Data for processing:
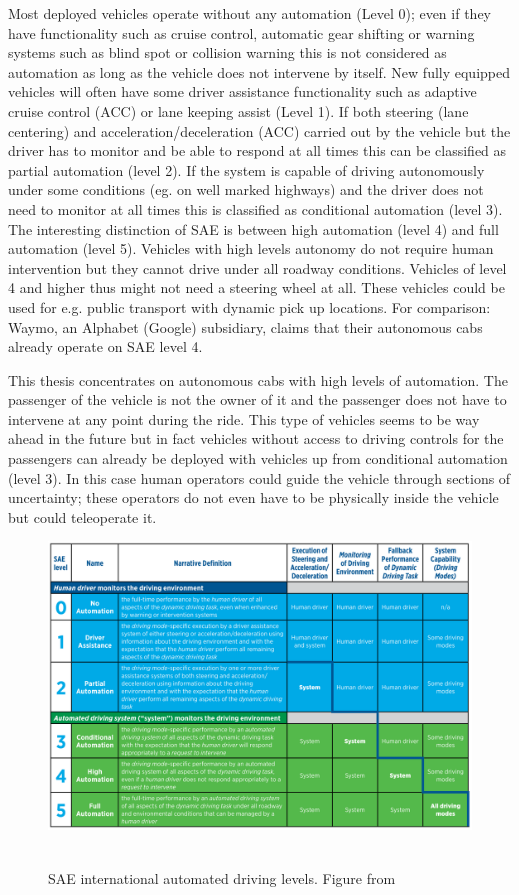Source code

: Most deployed vehicles operate without any automation (Level 0); even if they have functionality such as cruise control, automatic gear shifting or warning systems such as blind spot or collision warning this is not considered as automation as long as the vehicle does not intervene by itself. 
New fully equipped vehicles will often have some driver assistance functionality such as adaptive cruise control (ACC) or lane keeping assist (Level 1). If both steering (lane centering) and acceleration/deceleration (ACC) carried out by the vehicle but the driver has to monitor and be able to respond at all times this can be classified as partial automation (level 2). If the system is capable of driving autonomously under some conditions (eg. on well marked highways) and the driver does not need to monitor at all times this is classified as conditional automation (level 3). The interesting distinction of SAE is between high automation (level 4) and full automation (level 5). Vehicles with high levels autonomy do not require human intervention but they cannot drive under all roadway conditions. Vehicles of level 4 and higher thus might not need a steering wheel at all. These vehicles could be used for e.g. public transport with dynamic pick up locations. For comparison: Waymo, an Alphabet (Google) subsidiary, claims that their autonomous cabs already operate on SAE level 4\cite{Waymo2018DriverlessApplication}. 

This thesis concentrates on autonomous cabs with high levels of automation. The passenger of the vehicle is not the owner of it and the passenger does not have to intervene at any point during the ride. This type of vehicles seems to be way ahead in the future but in fact vehicles without access to driving controls for the passengers can already be deployed with vehicles up from conditional automation (level 3). In this case human operators could guide the vehicle through sections of uncertainty; these operators do not even have to be physically inside the vehicle but could teleoperate it\cite{Hollander2016TheSystems}.  

\begin{figure}
    \includegraphics[width=1\textwidth]{fig/SAE}\hfill\
    \caption[SAE international automated driving levels]{SAE international automated driving levels. Figure from \cite{SAEinternational2016}}
    \label{fig:SAE}
\end{figure}

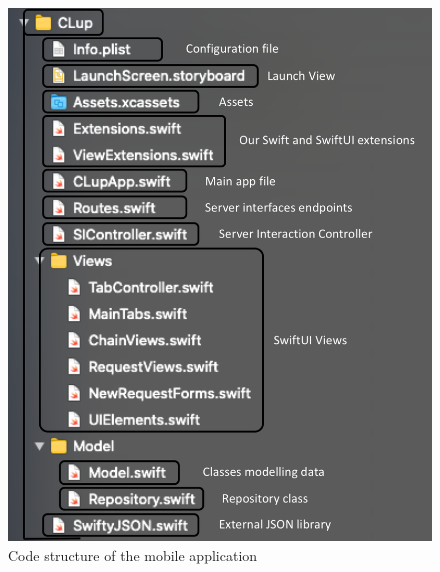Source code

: \documentclass[a4paper,oneside,11pt]{book}
\begin{document}
    \begin{figure}[H]
        \centering
        \includegraphics[width=.8\textwidth, height=\textheight, keepaspectratio]{pictures/codestructure_swift.png}
        \caption{Code structure of the mobile application}
        \label{figure:codestructure_swift}
    \end{figure}
    
    
\end{document}
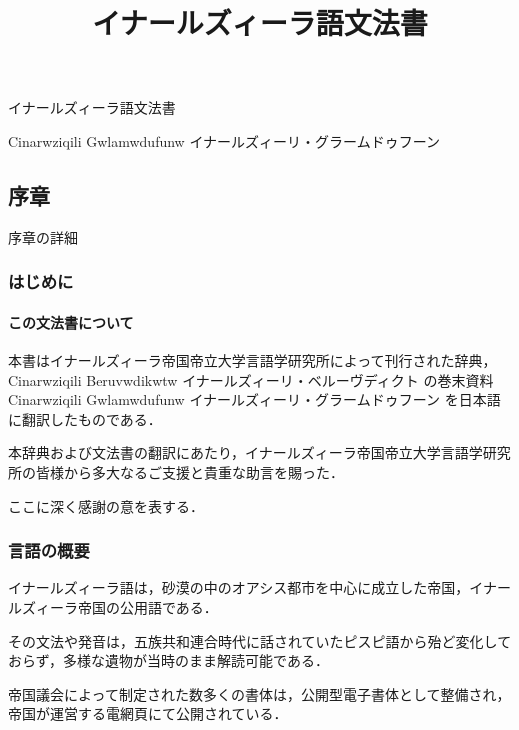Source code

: \documentclass[
  japanese,
]{article}
\title{イナールズィーラ語文法書}
\author{}
\date{}
\begin{document}
\maketitle

{
\setcounter{tocdepth}{3}
\tableofcontents
}
\section{}\label{section}

イナールズィーラ語文法書

{Cinarwziqili Gwlamwdufunw} イナールズィーリ・グラームドゥフーン

\subsection{序章}\label{chapter1}

序章の詳細

\subsubsection{はじめに}\label{section1.1}

\paragraph{この文法書について}\label{subsection1.1.1}

本書はイナールズィーラ帝国帝立大学言語学研究所によって刊行された辞典，{Cinarwziqili
Beruvwdikwtw} イナールズィーリ・ベルーヴディクト の巻末資料{Cinarwziqili
Gwlamwdufunw} イナールズィーリ・グラームドゥフーン
を日本語に翻訳したものである．

本辞典および文法書の翻訳にあたり，イナールズィーラ帝国帝立大学言語学研究所の皆様から多大なるご支援と貴重な助言を賜った．

ここに深く感謝の意を表する．

\subsubsection{言語の概要}\label{section1.2}

イナールズィーラ語は，砂漠の中のオアシス都市を中心に成立した帝国，イナールズィーラ帝国の公用語である．

その文法や発音は，五族共和連合時代に話されていたピスピ語から殆ど変化しておらず，多様な遺物が当時のまま解読可能である．

帝国議会によって制定された数多くの書体は，公開型電子書体として整備され，帝国が運営する電網頁にて公開されている．
\end{document}
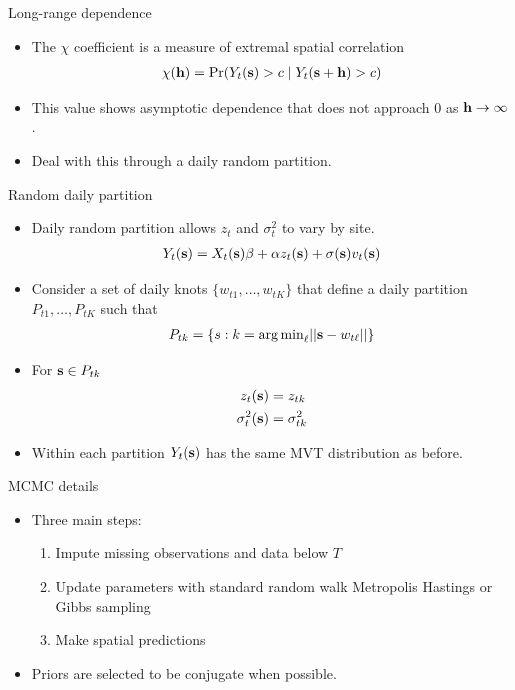 \documentclass{beamer}
\begin{document}
\begin{frame}{Long-range dependence}
  \begin{itemize} \setlength{\itemsep}{0.5em}
    \item The $\chi$ coefficient is a measure of extremal spatial correlation
    \begin{align*}
      \chi(\mbox{\bf h}) = \Pr(Y_t(\mbox{\bf s}) > c \mid Y_t(\mbox{\bf s} + \mbox{\bf h}) > c)
    \end{align*}
    \item This value shows asymptotic dependence that does not approach 0 as $\mbox{\bf h} \rightarrow \infty$.
    \item Deal with this through a daily random partition.
  \end{itemize}
\end{frame}

\begin{frame}{Random daily partition}
  \begin{itemize} \setlength{\itemsep}{0.5em}
    \item Daily random partition allows $z_t$ and $\sigma^2_t$ to vary by site.
    \begin{align*}
      Y_t(\mbox{\bf s}) = X_t(\mbox{\bf s}) \beta + \alpha z_t(\mbox{\bf s}) + \sigma(\mbox{\bf s}) v_t(\mbox{\bf s})
    \end{align*}
    \item Consider a set of daily knots $\{w_{t1}, \ldots, w_{tK}\}$ that define a daily partition
    $P_{t1}, \ldots, P_{tK}$ such that
    \begin{align*}
      P_{tk} = \{s : k = {\mathop{\rm arg\, min}}_\ell|| \mbox{\bf s} - w_{t\ell}|| \}
    \end{align*}
    \item For $\mbox{\bf s} \in P_{tk}$
    \begin{align*}
      z_t(\mbox{\bf s}) &= z_{tk}\\
      \sigma^2_t(\mbox{\bf s}) &= \sigma^2_{tk}
    \end{align*}
    \item Within each partition $Y_t(\mbox{\bf s})$ has the same MVT distribution as before.
  \end{itemize}
\end{frame}


\begin{frame}{MCMC details}
  \begin{itemize} \setlength{\itemsep}{0.5em}
    \item Three main steps:
    \begin{enumerate}[1.]
      \item Impute missing observations and data below $T$
      \item Update parameters with standard random walk Metropolis Hastings or Gibbs sampling
      \item Make spatial predictions
    \end{enumerate}
    \item Priors are selected to be conjugate when possible.
  \end{itemize}
\end{frame}
\end{document}
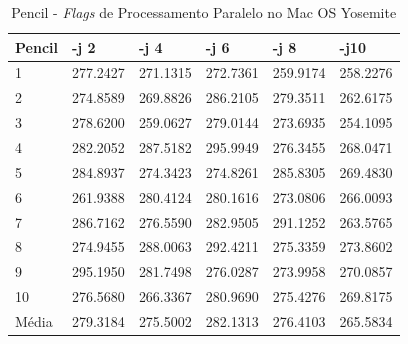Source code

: \begin{apendicesenv}
\begin{table}[!ht]
\centering
\tiny
\caption{Pencil - \textit{Flags} de Processamento Paralelo no Mac OS Yosemite}
\label{tab:flag_processamento_paralelo:mac:pencil}
\begin{tabular}{llllll}
\textbf{Pencil} & \textbf{-j 2} & \textbf{-j 4} & \textbf{-j 6} & \textbf{-j 8} & \textbf{-j10}  \\ \toprule
1               & 277.2427  &   271.1315 &    272.7361  &   259.9174  &   258.2276          \\ 
2               & 274.8589  &   269.8826 &    286.2105  &   279.3511  &   262.6175          \\ 
3               & 278.6200  &   259.0627 &    279.0144  &   273.6935  &   254.1095          \\ 
4               & 282.2052  &   287.5182 &    295.9949  &   276.3455  &   268.0471          \\ 
5               & 284.8937  &   274.3423 &    274.8261  &   285.8305  &   269.4830          \\ 
6               & 261.9388  &   280.4124 &    280.1616  &   273.0806  &   266.0093          \\ 
7               & 286.7162  &   276.5590 &    282.9505  &   291.1252  &   263.5765          \\ 
8               & 274.9455  &   288.0063 &    292.4211  &   275.3359  &   273.8602          \\ 
9               & 295.1950  &   281.7498 &    276.0287  &   273.9958  &   270.0857          \\ 
10              & 276.5680  &   266.3367 &    280.9690  &   275.4276  &   269.8175          \\ \bottomrule
Média           & 279.3184  &   275.5002 &    282.1313  &   276.4103  &   265.5834          \\ 
\end{tabular}
\end{table}


\end{apendicesenv}
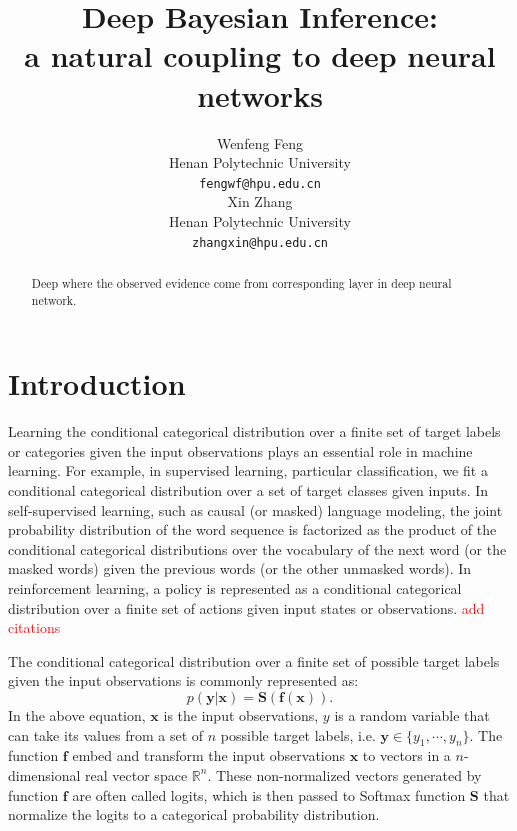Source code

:\documentclass{article}
\title{
  Deep Bayesian Inference: \\ a natural coupling to deep neural networks
}
\author{%
  Wenfeng Feng\\
  Henan Polytechnic University\\
  \texttt{fengwf@hpu.edu.cn} \\
  \And
  Xin Zhang\\
  Henan Polytechnic University\\
  \texttt{zhangxin@hpu.edu.cn} \\
}
\begin{document}
\maketitle


\begin{abstract}
  Deep
  where the observed evidence come from corresponding layer in deep neural network.
\end{abstract}


\section{Introduction}

Learning the conditional categorical distribution over a finite set of target labels or categories given the input observations plays an essential role in machine learning.
For example, in supervised learning, particular classification, we fit a conditional categorical distribution over a set of target classes given inputs. %
In self-supervised learning, such as causal (or masked) language modeling, the joint probability distribution of the word sequence is factorized as the product of the conditional categorical distributions over the vocabulary of the next word (or the masked words) given the previous words (or the other unmasked words).
In reinforcement learning, a policy is represented as a conditional categorical distribution over a finite set of actions given input states or observations.
\textcolor{red}{add citations}


The conditional categorical distribution over a finite set of possible target labels given the input observations is commonly represented as:
\begin{equation}
  p(\bm{y}|\bm{x}) = \bm{S}(\bm{f}(\bm{x})).
\end{equation}
In the above equation, $\bm{x}$ is the input observations, $y$ is a random variable that can take its values from a set of $n$ possible target labels, i.e. $\bm{y} \in \{y_1, \cdots, y_n\}$.
The function $\bm{f}$ embed and transform the input observations $\bm{x}$ to vectors in a $n$-dimensional real vector space $\mathbb{R}^n$.
These non-normalized vectors generated by function $\bm{f}$ are often called logits, which is then passed to Softmax function $\bm{S}$ that normalize the logits to a categorical probability distribution.
\end{document}
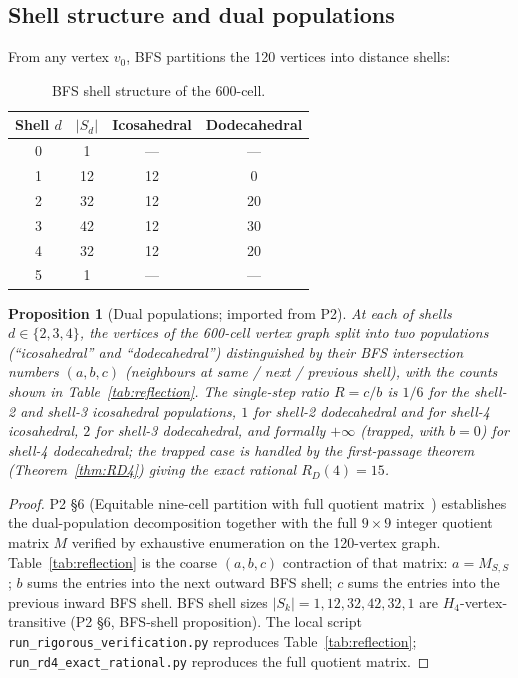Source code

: \documentclass[12pt]{article}
\newtheorem{proposition}[theorem]{Proposition}
\begin{document}
\subsection{Shell structure and dual populations}

From any vertex $v_0$, BFS partitions the 120 vertices into distance shells:

\begin{table}[ht]
\centering
\caption{BFS shell structure of the 600-cell.}
\label{tab:shells}
\begin{tabular}{@{}cccc@{}}
\toprule
Shell $d$ & $|S_d|$ & Icosahedral & Dodecahedral \\
\midrule
0 & 1 & --- & --- \\
1 & 12 & 12 & 0 \\
2 & 32 & 12 & 20 \\
3 & 42 & 12 & 30 \\
4 & 32 & 12 & 20 \\
5 & 1 & --- & --- \\
\bottomrule
\end{tabular}
\end{table}

\begin{proposition}[Dual populations; imported from P2]\label{thm:dual}
At each of shells $d \in \{2, 3, 4\}$, the vertices of the 600-cell vertex graph split into two populations (``icosahedral'' and ``dodecahedral'') distinguished by their BFS intersection numbers $(a, b, c)$ (neighbours at same / next / previous shell), with the counts shown in Table~\ref{tab:reflection}. The single-step ratio $R = c/b$ is $1/6$ for the shell-2 and shell-3 icosahedral populations, $1$ for shell-2 dodecahedral and for shell-4 icosahedral, $2$ for shell-3 dodecahedral, and formally $+\infty$ (trapped, with $b = 0$) for shell-4 dodecahedral; the trapped case is handled by the first-passage theorem (Theorem~\ref{thm:RD4}) giving the exact rational $R_D(4) = 15$.
\end{proposition}

\begin{proof}
P2 \S 6 (Equitable nine-cell partition with full quotient matrix~\citep{CascadeAlgSubstrate}) establishes the dual-population decomposition together with the full $9 \times 9$ integer quotient matrix $M$ verified by exhaustive enumeration on the 120-vertex graph. Table~\ref{tab:reflection} is the coarse $(a, b, c)$ contraction of that matrix: $a = M_{S, S}$; $b$ sums the entries into the next outward BFS shell; $c$ sums the entries into the previous inward BFS shell. BFS shell sizes $|S_k| = 1, 12, 32, 42, 32, 1$ are $H_4$-vertex-transitive (P2 \S 6, BFS-shell proposition). The local script \texttt{run\_rigorous\_verification.py} reproduces Table~\ref{tab:reflection}; \texttt{run\_rd4\_exact\_rational.py} reproduces the full quotient matrix.
\end{proof}
\end{document}

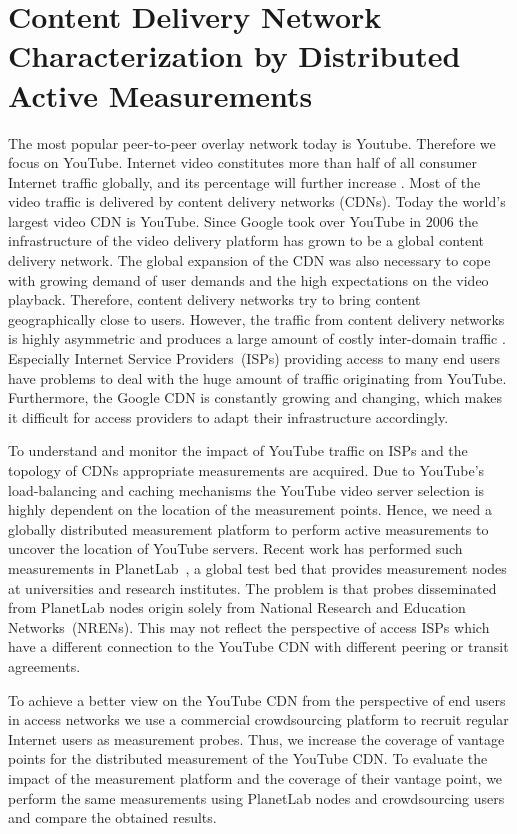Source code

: \section{Content Delivery Network Characterization by Distributed Active Measurements}\label{sec:aslevel:crowd}

The most popular peer-to-peer overlay network today is Youtube.
Therefore we focus on YouTube.
Internet video constitutes more than half of all consumer Internet traffic globally, and its percentage will further increase \cite{ciscovni2013}. Most of the video traffic is delivered by content delivery networks (CDNs). Today the world's largest video CDN is YouTube. Since Google took over YouTube in 2006 the infrastructure of the video delivery platform has grown to be a global content delivery network.
The global expansion of the CDN was also necessary to cope with growing demand of user demands and the high expectations on the video playback. Therefore, content delivery networks try to bring content geographically close to users.
However, the traffic from content delivery networks is highly asymmetric and produces a large amount of costly inter-domain traffic \cite{labovitz2010internet}. Especially Internet Service Providers~(ISPs) providing access to many end users have problems to deal with the huge amount of traffic originating from YouTube. Furthermore, the Google CDN is constantly growing and changing, which makes it difficult for access providers to adapt their infrastructure accordingly.

To understand and monitor the impact of YouTube traffic on ISPs and the topology of CDNs appropriate measurements are acquired. Due to YouTube's load-balancing and caching mechanisms the YouTube video server selection is highly dependent on the location of the measurement points. Hence, we need a globally distributed measurement platform to perform active measurements to uncover the location of YouTube servers. Recent work \cite{adhikari2012vivisecting,adhikari2011you} has performed such measurements in PlanetLab~\cite{planetlab}, a global test bed that provides measurement nodes at universities and research institutes.
The problem is that probes disseminated from PlanetLab nodes origin solely from National Research and Education Networks~(NRENs). This may not reflect the perspective of access ISPs which have a different connection to the YouTube CDN with different peering or transit agreements.

To achieve a better view on the YouTube CDN from the perspective of end users in access networks we use a commercial crowdsourcing platform to recruit regular Internet users as measurement probes.
Thus, we increase the coverage of vantage points for the distributed measurement of the YouTube CDN.
To evaluate the impact of the measurement platform and the coverage of their vantage point,  we perform the same measurements using PlanetLab nodes and crowdsourcing users and compare the obtained results.

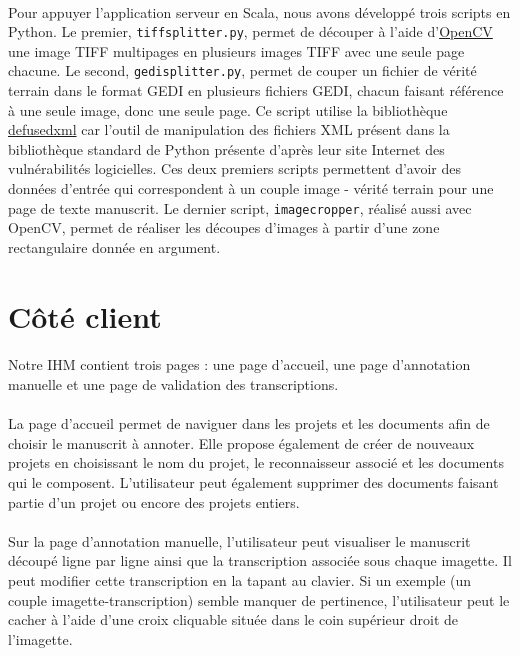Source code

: \paragraph{}
Pour appuyer l'application serveur en Scala, nous avons développé trois scripts en Python. Le premier, \texttt{tiffsplitter.py}, permet de découper à l'aide d'\href{https://opencv.org/}{OpenCV} une image TIFF multipages en plusieurs images TIFF avec une seule page chacune. Le second, \texttt{gedisplitter.py}, permet de couper un fichier de vérité terrain dans le format GEDI en plusieurs fichiers GEDI, chacun faisant référence à une seule image, donc une seule page. Ce script utilise la bibliothèque \href{https://pypi.org/project/defusedxml/}{defusedxml} car l'outil de manipulation des fichiers XML présent dans la bibliothèque standard de Python présente d'après leur site Internet des vulnérabilités logicielles. Ces deux premiers scripts permettent d'avoir des données d'entrée qui correspondent à un couple image - vérité terrain pour une page de texte manuscrit. Le dernier script, \texttt{imagecropper}, réalisé aussi avec OpenCV, permet de réaliser les découpes d'images à partir d'une zone rectangulaire donnée en argument.

\section{Côté client}
\paragraph{}
Notre IHM contient trois pages : une page d'accueil, une page d'annotation manuelle et une page de validation des transcriptions.
\paragraph{}
La page d'accueil permet de naviguer dans les projets et les documents afin de choisir le manuscrit à annoter. Elle propose également de créer de nouveaux projets en choisissant le nom du projet, le reconnaisseur associé et les documents qui le composent. L'utilisateur peut également supprimer des documents faisant partie d'un projet ou encore des projets entiers.
\paragraph{}
Sur la page d'annotation manuelle, l'utilisateur peut visualiser le manuscrit découpé ligne par ligne ainsi que la transcription associée sous chaque imagette. Il peut modifier cette transcription en la tapant au clavier. Si un exemple (un couple imagette-transcription) semble manquer de pertinence, l'utilisateur peut le cacher à l'aide d'une croix cliquable située dans le coin supérieur droit de l'imagette.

Assignment: Determine the number of lines in the preceding data that contain the word "supervised". Reply with that number only.

The completed task: 2